The Final Stage of Reconstruction
After the breast mound is reconstructed (whether by implant or flap), recreating the nipple-areola complex (NAC) is the final step in achieving a natural appearance. This is typically performed 3–6 months after mound reconstruction, when settling is complete and the position for reconstruction can be accurately determined. The decision to pursue NAC reconstruction is personal — some patients choose to leave the mound unreconstructed or use a prosthetic adhesive nipple.

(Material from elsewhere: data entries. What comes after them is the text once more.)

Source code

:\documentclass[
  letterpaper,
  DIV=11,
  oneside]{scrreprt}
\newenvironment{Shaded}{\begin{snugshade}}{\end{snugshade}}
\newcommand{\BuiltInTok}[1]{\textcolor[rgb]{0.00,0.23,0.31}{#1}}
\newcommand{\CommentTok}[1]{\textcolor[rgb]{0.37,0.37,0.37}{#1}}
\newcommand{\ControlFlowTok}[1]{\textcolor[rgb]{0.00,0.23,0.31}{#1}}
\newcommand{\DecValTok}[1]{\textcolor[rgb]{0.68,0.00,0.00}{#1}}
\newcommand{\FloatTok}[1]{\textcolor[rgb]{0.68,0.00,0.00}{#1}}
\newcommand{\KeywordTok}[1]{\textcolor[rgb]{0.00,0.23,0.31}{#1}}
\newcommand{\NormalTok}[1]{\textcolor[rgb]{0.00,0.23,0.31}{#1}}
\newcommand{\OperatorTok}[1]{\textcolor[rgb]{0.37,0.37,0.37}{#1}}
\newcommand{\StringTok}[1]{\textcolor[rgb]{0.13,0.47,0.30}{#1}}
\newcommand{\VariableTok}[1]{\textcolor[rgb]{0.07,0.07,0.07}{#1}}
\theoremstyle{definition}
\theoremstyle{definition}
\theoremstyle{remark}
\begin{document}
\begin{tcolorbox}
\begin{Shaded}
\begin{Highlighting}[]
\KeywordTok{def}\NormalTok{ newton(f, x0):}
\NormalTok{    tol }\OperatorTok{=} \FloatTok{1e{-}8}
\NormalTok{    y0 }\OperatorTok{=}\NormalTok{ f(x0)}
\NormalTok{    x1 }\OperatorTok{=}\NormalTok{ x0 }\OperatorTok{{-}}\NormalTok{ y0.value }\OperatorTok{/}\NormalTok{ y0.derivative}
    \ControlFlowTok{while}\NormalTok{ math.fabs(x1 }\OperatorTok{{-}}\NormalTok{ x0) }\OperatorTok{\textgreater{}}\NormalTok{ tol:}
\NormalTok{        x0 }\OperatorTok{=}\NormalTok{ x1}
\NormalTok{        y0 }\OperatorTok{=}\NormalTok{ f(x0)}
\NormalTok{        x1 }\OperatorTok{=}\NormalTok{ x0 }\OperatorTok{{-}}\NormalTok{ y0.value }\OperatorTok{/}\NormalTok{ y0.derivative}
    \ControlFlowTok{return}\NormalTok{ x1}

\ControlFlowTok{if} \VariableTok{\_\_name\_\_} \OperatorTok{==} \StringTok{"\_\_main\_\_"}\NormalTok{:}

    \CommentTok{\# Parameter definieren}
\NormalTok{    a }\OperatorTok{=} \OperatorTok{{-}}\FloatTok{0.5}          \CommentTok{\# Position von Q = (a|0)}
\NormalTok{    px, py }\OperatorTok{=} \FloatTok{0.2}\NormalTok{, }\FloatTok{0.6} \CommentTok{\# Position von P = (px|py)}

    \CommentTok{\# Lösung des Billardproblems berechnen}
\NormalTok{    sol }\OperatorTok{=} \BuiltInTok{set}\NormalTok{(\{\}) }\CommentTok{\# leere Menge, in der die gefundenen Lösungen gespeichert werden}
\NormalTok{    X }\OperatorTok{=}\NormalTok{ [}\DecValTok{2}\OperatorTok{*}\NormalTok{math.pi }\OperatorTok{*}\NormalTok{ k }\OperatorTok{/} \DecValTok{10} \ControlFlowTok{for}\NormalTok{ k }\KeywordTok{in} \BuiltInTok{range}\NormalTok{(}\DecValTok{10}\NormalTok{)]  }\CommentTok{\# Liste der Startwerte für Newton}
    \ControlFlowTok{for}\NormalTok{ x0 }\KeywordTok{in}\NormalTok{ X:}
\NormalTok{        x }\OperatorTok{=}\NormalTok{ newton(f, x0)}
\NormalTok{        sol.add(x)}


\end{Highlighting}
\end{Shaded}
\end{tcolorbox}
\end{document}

Local Flap Nipple Reconstruction
The most common surgical approach uses local skin flaps — small sections of skin and subcutaneous tissue rearranged to create a projecting mound at the nipple position. Multiple flap designs exist: the star flap, the C-V flap, the skate flap. All use local skin to create initial projection, though some projection is typically lost over the following months as scars contract and the reconstructed tissue softens. Secondary projection enhancement procedures may be needed.
3D Paramedical Tattooing
Areola tattooing is performed 6–8 weeks after nipple reconstruction (to allow full healing) to recreate the pigmentation and apparent diameter of the areola. Advanced 3D paramedical tattooing uses shading and colour gradient techniques to create the visual illusion of a three-dimensional nipple even on a flat surface — used for patients without surgical projection or as the sole NAC recreation where projection is not desired. In skilled hands, 3D tattooing results are impressive and can be essentially indistinguishable from a natural NAC in photographs.
Nipple Prosthetics
Adhesive silicone nipple prosthetics offer a non-surgical option. Modern prosthetics are made from medical-grade silicone tinted to match individual skin tone and can be worn daily under clothing. They require regular adhesive application and care but are reversible and involve no surgery.